As much as I rely on Comicraft's
Comic Book Lettering guide as a manual on, well, comic book lettering, there's still some things that the book doesn't show, and thus, some things that drive me absolutely crazy. One of those is the "radio" balloon, used sometimes when characters are heard talking from intercoms, phones, radios and the like. I've managed to avoid making these balloons up until this point, but I'm working on lettering an Andromeda Jones story that needs to have them. Here's what I'm talking about:
I've managed to find very few resources online that help with such tasks, so my friend Brant Fowler pointed me to a PDF file that should serve as a decent source for any would-be letterer.

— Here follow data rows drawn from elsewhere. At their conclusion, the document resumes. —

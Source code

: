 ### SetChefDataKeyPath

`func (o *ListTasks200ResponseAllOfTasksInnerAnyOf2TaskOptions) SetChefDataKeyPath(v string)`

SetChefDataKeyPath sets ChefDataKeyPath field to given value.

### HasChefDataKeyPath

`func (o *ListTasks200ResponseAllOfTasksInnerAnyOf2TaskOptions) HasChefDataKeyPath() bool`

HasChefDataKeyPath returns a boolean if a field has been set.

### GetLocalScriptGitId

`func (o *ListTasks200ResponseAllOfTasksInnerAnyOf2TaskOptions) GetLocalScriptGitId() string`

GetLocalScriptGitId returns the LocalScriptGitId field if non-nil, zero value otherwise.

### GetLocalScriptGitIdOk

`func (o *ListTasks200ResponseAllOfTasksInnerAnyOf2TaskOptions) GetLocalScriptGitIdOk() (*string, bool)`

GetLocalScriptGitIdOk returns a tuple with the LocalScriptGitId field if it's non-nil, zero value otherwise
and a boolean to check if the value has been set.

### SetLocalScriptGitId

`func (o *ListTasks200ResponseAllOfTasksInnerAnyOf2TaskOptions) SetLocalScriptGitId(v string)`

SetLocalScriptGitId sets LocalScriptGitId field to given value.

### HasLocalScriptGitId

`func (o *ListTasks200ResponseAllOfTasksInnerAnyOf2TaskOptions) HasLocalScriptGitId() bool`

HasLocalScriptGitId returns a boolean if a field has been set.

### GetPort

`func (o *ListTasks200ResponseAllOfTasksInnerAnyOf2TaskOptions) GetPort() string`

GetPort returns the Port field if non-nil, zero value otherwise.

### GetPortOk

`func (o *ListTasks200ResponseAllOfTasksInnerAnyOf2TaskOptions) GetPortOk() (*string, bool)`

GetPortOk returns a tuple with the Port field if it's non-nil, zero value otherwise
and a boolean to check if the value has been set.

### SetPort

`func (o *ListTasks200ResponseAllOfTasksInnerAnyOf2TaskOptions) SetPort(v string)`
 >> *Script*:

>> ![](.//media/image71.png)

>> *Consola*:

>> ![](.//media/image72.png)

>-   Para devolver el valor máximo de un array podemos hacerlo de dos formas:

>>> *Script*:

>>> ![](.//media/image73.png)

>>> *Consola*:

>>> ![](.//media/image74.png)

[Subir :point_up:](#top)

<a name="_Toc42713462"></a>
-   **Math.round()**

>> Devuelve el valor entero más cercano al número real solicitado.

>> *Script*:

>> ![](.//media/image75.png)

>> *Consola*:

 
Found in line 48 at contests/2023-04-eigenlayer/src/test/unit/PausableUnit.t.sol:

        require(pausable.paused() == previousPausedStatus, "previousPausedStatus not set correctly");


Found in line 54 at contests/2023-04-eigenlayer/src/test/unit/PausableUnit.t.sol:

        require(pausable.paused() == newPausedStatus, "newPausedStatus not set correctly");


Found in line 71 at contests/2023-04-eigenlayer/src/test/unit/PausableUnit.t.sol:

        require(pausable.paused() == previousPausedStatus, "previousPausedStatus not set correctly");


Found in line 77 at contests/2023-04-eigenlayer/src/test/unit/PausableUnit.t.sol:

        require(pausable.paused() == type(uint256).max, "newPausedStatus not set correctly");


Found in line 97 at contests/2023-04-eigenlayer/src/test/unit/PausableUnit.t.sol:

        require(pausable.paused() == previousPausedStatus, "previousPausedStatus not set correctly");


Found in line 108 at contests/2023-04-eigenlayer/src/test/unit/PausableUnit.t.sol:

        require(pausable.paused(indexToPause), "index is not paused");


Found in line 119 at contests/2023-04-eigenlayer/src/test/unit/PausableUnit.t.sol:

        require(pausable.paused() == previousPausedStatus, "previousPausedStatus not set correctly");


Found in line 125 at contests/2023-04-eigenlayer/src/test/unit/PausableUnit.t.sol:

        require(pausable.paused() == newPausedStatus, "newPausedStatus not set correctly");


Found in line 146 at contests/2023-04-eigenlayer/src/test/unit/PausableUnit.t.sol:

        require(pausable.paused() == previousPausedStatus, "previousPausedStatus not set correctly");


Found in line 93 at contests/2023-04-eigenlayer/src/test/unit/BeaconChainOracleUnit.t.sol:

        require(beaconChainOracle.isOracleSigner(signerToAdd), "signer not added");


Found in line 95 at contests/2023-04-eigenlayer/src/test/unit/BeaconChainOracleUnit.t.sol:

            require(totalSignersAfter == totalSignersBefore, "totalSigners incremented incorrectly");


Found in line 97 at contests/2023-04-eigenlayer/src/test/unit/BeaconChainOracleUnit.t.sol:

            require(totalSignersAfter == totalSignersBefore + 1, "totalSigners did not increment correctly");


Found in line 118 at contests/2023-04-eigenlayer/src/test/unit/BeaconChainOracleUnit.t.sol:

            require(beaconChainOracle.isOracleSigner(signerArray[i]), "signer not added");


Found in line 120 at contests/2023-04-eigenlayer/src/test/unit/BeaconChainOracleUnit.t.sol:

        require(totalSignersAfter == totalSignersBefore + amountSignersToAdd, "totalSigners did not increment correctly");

It's
A Guide to Comic Book Lettering with Adobe Illustrator by Jim Campbell, and you can download it
here.
The guide goes over a number of common and not-so-common lettering techniques, some of which are different than what I use currently, some of which I've never had explained to me before. Campbell's guide is made for Illustrator CS3; I use CS4, so there are some differences (Adobe recently came out with CS5, so the information is somewhat dated in some cases, though it's mostly still accurate).
In any case, this is a handy (and free) guide that I'd recommend that any comic letterer check out. It's not a comprehensive guide and, as I said, there are some techniques that I do differently (mostly different ways to solve the same problems), but there are things that this guide points out that I've never read before, as because of that, it's a great resource to have around. Check it out!